In July 2007, the Governor announced an energy initiative called EmPOWER Maryland with a goal of reducing Maryland’s per capita energy consumption and peak demand by 15 percent by 2015. This initiative was codified by the EmPOWER Maryland Energy Efficiency Act of 2008 (EPM Act). The EPM Act seeks to achieve electric consumption and peak demand reductions as follows:

Under the EPM Act, utilities with more than 200,000 customers are responsible for the full 15 percent demand reduction and two-thirds of the consumption goal (i.e., a 10 percent reduction in consumption), with the remaining 5 percentage point reduction in per capita electricity consumption to be achieved through State-administered programs and changes to efficiency codes and standards.
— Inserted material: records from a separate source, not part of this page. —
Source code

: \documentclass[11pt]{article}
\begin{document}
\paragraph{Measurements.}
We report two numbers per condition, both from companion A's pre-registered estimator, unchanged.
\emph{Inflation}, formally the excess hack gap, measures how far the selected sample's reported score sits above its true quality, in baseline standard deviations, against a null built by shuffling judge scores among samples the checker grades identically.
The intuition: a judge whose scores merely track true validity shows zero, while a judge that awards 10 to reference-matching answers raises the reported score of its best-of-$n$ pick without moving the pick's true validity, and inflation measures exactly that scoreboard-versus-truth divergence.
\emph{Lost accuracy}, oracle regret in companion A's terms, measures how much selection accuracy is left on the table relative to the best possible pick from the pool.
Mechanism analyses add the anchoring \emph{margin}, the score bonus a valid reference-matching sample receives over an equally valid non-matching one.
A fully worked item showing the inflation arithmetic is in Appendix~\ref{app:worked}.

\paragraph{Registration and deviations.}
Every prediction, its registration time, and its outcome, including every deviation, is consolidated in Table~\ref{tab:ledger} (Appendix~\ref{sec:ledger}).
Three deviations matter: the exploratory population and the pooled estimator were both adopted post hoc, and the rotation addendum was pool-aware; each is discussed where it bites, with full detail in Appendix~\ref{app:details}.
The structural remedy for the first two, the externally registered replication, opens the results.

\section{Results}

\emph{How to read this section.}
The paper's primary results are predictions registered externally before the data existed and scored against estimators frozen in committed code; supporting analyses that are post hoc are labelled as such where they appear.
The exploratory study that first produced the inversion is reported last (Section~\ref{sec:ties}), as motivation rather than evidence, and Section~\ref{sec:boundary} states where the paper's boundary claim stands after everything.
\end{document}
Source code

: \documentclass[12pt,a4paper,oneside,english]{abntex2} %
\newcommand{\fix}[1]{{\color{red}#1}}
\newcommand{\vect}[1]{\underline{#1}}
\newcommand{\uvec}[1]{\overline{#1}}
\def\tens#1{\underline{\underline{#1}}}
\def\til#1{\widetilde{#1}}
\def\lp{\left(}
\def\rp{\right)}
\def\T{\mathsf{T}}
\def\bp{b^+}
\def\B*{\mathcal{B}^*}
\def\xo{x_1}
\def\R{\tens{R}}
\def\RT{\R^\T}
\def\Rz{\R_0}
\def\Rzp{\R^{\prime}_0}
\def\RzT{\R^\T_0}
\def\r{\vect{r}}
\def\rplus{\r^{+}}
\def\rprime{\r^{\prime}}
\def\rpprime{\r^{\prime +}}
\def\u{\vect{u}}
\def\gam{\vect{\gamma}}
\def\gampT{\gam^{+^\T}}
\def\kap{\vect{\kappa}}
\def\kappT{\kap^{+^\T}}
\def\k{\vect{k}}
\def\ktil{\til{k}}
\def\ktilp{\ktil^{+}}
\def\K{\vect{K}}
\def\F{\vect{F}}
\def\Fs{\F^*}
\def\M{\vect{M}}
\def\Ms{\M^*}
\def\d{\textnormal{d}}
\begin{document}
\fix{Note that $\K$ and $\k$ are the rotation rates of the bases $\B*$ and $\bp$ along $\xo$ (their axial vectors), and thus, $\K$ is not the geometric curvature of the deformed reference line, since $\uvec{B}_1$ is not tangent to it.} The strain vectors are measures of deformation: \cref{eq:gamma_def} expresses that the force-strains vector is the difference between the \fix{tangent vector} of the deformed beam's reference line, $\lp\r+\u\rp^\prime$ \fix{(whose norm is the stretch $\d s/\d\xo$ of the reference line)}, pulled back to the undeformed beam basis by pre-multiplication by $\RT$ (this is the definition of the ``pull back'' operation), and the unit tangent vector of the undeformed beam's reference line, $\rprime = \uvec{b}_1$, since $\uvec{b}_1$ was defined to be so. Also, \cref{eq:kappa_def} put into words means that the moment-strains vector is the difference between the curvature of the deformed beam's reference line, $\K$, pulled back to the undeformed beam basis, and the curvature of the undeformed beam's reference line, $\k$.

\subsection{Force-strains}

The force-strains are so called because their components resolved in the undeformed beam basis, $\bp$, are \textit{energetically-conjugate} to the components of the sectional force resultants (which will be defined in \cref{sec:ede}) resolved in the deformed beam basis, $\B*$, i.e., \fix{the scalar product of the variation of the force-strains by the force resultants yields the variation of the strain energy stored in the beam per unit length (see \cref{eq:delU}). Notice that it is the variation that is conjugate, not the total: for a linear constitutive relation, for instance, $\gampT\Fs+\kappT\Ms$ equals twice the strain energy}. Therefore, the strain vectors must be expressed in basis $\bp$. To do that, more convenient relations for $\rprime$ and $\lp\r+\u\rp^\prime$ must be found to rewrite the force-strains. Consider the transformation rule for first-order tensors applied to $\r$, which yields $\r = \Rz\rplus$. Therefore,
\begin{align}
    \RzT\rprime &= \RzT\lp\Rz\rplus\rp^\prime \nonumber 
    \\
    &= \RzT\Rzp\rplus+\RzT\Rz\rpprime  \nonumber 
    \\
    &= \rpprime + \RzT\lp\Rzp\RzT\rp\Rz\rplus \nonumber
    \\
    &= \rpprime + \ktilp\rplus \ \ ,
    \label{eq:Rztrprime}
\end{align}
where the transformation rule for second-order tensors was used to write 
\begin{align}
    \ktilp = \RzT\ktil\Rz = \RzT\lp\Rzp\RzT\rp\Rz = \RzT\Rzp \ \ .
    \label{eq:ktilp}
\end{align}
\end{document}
The utilities required to participate in EmPOWER Maryland include BGE, DPL, PE, Pepco, and SMECO.

As written, the EPM Act is inclusive of both electric and gas companies; however, the PSC has not established goals for gas energy efficiency programs. In 2014, Washington Gas Light (WGL) submitted a voluntary gas reduction program for the 2015-2017 program cycle. On December 23, 2014, the PSC approved WGL’s residential and demand response programs which are designed to reduce gas consumption for heating and water heating in existing and new construction. As of early 2016, the PSC is in the process of considering the development of natural gas efficiency goals.

EmPOWER Maryland Energy Efficiency and Conservation Programs

The EPM Act directed EmPOWER Maryland utilities to develop plans for all customer sectors—residential, commercial, and industrial. The PSC is directed to consider whether each program is cost-effective and adequate to achieve the EmPOWER Maryland goals, and also to assess the program’s potential impacts on electricity rates, jobs, and the environment. The programs offered by the utilities include rebates for ENERGY STAR® products, energy audit and retrofit assistance, combined heat and power, and incentives for energy efficient new construction. In addition, all of the utilities have been directed by the PSC to include conservation programs targeting low-income consumers.

EmPOWER Maryland Peak Demand Reduction Programs

The EPM Act directed utilities to reduce per capita peak demand by 15 percent from 2007 levels by the end of 2015. While energy efficiency programs can result in demand reduction, the majority of demand reduction comes from demand response and dynamic pricing programs (see Section 2.1.4 for more information on demand response). The EmPOWER Maryland utilities, with the exception of PE, implemented these types of programs to meet these goals.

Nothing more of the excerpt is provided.